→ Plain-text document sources
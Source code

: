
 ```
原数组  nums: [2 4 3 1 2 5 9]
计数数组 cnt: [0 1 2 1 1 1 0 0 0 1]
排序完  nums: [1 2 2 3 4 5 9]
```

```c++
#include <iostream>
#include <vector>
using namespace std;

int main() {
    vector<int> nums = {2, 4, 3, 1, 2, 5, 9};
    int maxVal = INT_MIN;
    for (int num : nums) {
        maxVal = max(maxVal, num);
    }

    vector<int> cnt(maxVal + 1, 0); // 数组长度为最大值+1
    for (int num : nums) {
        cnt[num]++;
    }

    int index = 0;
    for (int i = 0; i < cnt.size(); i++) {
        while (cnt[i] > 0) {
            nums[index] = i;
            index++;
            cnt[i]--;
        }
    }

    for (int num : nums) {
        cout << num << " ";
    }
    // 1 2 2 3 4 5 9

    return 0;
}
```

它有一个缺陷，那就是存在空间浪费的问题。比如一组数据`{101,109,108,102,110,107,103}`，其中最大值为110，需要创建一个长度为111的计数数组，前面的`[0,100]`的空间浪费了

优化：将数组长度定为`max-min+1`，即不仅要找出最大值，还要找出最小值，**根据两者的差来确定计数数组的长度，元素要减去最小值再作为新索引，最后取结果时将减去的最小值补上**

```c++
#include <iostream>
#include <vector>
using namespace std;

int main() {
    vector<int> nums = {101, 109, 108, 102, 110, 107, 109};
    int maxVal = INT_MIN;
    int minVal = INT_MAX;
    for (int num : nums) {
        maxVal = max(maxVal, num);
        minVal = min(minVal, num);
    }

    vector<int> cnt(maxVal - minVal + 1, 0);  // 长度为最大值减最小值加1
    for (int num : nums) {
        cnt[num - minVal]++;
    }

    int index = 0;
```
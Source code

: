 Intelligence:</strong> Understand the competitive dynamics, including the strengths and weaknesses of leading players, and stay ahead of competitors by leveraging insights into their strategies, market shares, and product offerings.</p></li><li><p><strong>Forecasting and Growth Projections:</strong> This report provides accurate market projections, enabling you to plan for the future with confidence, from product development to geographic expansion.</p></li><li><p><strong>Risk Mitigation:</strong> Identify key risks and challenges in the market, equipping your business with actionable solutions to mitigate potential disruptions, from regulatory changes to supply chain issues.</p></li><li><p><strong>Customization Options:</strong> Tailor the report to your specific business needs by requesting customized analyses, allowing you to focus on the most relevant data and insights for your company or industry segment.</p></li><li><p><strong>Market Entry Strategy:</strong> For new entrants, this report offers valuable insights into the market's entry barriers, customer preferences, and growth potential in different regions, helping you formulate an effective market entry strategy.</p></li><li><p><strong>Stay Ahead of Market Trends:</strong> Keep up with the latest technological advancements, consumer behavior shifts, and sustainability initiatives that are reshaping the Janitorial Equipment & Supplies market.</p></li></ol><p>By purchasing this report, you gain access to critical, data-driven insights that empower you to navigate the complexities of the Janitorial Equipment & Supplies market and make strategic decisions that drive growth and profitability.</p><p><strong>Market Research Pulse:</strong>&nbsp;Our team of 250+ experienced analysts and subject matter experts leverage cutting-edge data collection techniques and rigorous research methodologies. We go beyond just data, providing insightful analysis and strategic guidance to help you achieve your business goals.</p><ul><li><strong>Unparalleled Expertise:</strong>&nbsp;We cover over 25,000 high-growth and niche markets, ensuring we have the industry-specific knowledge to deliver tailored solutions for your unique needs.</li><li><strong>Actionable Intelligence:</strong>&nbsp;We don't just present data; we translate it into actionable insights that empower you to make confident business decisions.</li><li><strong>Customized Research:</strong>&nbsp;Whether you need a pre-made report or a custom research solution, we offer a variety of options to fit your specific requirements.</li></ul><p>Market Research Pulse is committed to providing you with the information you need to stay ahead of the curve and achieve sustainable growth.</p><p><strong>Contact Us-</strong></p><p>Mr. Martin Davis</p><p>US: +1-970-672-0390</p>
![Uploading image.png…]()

→ Task instructions
Review the preceding data and report every line that includes the string "minVal".

→ Result of the exercise
    int minVal = INT_MAX;
        minVal = min(minVal, num);
    vector<int> cnt(maxVal - minVal + 1, 0);  // 长度为最大值减最小值加1
        cnt[num - minVal]++;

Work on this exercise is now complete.